**Task details:** Below are the entries to work from; restate word for word the portion that opens with the line containing "- MQA/GQA: Like" and closes with the line containing "- Even with", keeping both.

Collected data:
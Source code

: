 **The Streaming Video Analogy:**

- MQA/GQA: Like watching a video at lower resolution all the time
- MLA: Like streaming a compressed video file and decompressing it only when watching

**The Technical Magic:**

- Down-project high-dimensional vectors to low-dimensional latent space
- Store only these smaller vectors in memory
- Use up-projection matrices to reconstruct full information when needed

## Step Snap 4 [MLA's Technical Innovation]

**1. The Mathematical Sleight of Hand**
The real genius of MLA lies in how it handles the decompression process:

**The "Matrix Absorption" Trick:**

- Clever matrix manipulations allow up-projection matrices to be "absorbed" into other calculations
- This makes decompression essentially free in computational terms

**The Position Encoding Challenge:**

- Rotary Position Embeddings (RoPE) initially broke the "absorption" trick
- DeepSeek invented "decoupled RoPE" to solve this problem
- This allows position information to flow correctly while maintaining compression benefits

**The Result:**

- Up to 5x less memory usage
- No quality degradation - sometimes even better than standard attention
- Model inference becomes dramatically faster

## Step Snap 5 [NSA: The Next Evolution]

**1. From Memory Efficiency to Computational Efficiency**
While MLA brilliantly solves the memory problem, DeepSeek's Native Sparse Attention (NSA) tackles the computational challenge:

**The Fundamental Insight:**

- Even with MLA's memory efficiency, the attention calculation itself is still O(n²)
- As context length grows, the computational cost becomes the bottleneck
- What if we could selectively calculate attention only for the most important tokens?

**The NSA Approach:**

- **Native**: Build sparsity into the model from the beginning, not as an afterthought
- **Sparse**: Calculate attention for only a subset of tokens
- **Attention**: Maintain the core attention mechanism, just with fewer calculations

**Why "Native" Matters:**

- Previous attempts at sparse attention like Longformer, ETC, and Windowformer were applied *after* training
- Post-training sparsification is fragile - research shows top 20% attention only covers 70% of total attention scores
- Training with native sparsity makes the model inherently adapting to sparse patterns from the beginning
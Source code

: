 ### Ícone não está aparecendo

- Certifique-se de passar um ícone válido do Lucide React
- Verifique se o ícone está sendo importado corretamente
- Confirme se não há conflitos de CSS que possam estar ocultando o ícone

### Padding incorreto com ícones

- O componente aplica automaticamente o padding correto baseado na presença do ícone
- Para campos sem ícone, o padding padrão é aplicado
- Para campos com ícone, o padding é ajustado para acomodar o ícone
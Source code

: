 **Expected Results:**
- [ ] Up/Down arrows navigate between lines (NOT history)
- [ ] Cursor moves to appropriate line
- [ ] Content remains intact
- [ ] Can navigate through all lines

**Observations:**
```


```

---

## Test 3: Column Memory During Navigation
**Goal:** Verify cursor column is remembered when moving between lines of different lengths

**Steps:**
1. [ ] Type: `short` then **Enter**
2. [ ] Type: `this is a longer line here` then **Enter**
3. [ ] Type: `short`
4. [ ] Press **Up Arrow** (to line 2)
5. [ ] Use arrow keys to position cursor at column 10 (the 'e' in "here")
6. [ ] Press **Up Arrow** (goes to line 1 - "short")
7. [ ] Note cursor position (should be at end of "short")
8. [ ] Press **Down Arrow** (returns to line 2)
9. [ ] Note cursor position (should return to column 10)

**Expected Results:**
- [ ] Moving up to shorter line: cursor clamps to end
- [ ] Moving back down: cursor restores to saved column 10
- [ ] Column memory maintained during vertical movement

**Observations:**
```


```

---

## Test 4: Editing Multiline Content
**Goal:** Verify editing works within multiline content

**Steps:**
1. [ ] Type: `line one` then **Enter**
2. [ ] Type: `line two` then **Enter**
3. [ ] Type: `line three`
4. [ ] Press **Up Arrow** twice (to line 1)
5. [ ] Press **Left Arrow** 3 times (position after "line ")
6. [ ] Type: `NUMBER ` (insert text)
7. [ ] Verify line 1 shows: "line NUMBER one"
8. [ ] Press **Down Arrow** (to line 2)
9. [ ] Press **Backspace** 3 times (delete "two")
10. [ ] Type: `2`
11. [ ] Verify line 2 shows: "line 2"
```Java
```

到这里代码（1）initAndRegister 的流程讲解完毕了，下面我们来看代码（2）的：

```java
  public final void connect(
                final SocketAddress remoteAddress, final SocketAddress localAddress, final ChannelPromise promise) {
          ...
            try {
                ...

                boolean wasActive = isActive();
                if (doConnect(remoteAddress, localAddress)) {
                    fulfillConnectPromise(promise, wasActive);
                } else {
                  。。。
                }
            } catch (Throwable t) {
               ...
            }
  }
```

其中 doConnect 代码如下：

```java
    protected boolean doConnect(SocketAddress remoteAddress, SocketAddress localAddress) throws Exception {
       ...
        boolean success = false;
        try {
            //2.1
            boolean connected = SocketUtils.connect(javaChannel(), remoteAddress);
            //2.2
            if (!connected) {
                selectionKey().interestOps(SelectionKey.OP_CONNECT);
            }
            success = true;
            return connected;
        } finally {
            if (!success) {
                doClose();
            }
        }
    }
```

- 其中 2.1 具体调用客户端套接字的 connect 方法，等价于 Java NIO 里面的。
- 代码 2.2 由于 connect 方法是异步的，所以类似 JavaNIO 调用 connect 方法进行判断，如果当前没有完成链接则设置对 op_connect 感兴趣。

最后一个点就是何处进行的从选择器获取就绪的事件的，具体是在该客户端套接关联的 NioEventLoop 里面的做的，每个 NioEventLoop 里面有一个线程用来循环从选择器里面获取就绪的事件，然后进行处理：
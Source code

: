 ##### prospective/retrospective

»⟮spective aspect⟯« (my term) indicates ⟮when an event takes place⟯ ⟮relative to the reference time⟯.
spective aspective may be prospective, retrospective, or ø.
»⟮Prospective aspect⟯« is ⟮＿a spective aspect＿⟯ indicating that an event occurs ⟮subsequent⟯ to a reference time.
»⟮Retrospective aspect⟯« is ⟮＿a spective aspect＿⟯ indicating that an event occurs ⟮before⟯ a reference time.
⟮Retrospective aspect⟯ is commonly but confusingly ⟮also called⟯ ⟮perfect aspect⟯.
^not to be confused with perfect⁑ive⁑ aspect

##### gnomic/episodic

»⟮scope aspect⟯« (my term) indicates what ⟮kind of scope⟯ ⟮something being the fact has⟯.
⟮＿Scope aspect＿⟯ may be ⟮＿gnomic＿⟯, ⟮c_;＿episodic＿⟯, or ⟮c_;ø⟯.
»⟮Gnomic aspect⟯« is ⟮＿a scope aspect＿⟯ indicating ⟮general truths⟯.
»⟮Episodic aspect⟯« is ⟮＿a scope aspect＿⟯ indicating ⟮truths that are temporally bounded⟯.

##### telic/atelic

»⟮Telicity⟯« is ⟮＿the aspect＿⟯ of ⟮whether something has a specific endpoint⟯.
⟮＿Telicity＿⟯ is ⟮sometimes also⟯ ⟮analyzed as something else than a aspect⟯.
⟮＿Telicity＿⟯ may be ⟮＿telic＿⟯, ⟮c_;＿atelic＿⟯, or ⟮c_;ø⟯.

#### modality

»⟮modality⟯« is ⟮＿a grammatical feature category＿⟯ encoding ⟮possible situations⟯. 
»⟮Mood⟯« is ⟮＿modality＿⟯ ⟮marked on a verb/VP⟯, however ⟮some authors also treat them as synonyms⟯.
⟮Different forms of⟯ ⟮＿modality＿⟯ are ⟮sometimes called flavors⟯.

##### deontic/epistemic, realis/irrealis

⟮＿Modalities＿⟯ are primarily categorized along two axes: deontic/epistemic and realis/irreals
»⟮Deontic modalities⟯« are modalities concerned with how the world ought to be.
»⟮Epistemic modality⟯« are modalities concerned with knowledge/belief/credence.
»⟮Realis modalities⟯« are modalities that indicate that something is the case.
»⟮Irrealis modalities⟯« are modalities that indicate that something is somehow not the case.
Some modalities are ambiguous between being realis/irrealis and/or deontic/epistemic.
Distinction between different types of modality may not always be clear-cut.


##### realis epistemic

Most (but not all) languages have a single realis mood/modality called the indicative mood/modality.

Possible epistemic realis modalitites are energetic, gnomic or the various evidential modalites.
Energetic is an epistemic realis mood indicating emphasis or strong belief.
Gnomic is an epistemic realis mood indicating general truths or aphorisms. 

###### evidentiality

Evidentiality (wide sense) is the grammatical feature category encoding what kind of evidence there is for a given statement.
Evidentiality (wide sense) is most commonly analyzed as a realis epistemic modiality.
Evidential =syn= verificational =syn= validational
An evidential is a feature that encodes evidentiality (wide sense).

**Response below:**
- MQA/GQA: Like watching a video at lower resolution all the time
- MLA: Like streaming a compressed video file and decompressing it only when watching

**The Technical Magic:**

- Down-project high-dimensional vectors to low-dimensional latent space
- Store only these smaller vectors in memory
- Use up-projection matrices to reconstruct full information when needed

## Step Snap 4 [MLA's Technical Innovation]

**1. The Mathematical Sleight of Hand**
The real genius of MLA lies in how it handles the decompression process:

**The "Matrix Absorption" Trick:**

- Clever matrix manipulations allow up-projection matrices to be "absorbed" into other calculations
- This makes decompression essentially free in computational terms

**The Position Encoding Challenge:**

- Rotary Position Embeddings (RoPE) initially broke the "absorption" trick
- DeepSeek invented "decoupled RoPE" to solve this problem
- This allows position information to flow correctly while maintaining compression benefits

**The Result:**

- Up to 5x less memory usage
- No quality degradation - sometimes even better than standard attention
- Model inference becomes dramatically faster

## Step Snap 5 [NSA: The Next Evolution]

**1. From Memory Efficiency to Computational Efficiency**
While MLA brilliantly solves the memory problem, DeepSeek's Native Sparse Attention (NSA) tackles the computational challenge:

**The Fundamental Insight:**

- Even with MLA's memory efficiency, the attention calculation itself is still O(n²)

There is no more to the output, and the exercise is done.